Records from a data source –
= = =
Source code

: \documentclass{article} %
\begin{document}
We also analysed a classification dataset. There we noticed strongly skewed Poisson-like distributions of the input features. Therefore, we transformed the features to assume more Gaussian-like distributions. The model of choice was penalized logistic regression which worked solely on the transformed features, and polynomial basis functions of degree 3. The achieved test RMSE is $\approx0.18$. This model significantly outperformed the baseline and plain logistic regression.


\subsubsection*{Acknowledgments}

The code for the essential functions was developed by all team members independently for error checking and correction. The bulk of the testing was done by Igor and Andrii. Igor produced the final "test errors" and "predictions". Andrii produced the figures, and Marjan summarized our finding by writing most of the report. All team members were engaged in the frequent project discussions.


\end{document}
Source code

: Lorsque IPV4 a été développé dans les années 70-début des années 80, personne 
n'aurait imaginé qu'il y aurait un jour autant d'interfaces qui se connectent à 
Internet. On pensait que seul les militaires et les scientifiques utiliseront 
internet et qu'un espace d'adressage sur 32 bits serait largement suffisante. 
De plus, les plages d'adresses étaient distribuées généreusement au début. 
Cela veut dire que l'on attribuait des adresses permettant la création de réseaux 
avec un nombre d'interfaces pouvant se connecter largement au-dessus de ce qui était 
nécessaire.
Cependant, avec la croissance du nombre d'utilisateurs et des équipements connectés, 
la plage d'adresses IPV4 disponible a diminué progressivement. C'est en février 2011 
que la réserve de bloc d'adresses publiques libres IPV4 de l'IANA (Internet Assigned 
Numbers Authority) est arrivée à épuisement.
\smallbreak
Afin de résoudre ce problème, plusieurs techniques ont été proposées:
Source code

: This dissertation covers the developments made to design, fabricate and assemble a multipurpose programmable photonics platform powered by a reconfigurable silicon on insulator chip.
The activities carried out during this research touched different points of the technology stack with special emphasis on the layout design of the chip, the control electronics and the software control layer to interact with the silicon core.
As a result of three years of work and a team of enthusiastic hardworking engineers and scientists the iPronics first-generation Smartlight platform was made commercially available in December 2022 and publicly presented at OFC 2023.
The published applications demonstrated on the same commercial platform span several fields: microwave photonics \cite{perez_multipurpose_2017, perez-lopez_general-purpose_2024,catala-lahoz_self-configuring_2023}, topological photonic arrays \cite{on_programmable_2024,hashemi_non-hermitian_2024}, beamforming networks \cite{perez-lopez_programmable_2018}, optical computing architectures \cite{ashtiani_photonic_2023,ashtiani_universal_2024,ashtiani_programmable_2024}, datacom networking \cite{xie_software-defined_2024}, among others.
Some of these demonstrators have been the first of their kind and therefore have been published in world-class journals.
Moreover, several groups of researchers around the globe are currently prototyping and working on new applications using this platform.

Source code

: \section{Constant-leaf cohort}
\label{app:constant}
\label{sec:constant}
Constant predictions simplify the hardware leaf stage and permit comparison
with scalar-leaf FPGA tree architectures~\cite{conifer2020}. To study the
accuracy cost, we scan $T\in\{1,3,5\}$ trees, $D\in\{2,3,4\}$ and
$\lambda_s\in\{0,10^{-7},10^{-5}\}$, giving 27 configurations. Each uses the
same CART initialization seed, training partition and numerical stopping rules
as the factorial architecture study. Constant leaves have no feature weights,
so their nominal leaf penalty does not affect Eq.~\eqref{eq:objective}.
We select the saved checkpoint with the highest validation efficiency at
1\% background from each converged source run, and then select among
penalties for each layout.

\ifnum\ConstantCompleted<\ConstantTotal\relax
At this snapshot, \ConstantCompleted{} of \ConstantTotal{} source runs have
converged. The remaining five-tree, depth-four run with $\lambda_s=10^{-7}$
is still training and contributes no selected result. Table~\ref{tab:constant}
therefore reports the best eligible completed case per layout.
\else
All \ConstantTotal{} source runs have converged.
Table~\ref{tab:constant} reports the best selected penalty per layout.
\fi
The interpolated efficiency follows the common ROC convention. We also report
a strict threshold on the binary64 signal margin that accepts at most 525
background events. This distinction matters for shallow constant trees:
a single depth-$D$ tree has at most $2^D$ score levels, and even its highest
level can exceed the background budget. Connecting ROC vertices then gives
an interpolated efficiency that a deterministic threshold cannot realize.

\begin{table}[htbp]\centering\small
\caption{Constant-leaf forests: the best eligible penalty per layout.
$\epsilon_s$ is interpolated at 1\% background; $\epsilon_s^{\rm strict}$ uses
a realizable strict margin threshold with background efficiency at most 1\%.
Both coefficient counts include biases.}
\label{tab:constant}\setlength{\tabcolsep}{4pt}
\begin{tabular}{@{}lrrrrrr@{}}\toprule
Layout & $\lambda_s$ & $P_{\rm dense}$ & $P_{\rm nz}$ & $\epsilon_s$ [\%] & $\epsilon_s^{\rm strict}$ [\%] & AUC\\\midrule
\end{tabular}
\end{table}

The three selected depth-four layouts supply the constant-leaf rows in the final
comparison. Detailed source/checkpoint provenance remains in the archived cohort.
= = =
Task brief –
Please copy, exactly and with nothing else, the lines above beginning at the line that has "accuracy cost, we" and ending with the line that has "We select the".

Task response –
accuracy cost, we scan $T\in\{1,3,5\}$ trees, $D\in\{2,3,4\}$ and
$\lambda_s\in\{0,10^{-7},10^{-5}\}$, giving 27 configurations. Each uses the
same CART initialization seed, training partition and numerical stopping rules
as the factorial architecture study. Constant leaves have no feature weights,
so their nominal leaf penalty does not affect Eq.~\eqref{eq:objective}.
We select the saved checkpoint with the highest validation efficiency at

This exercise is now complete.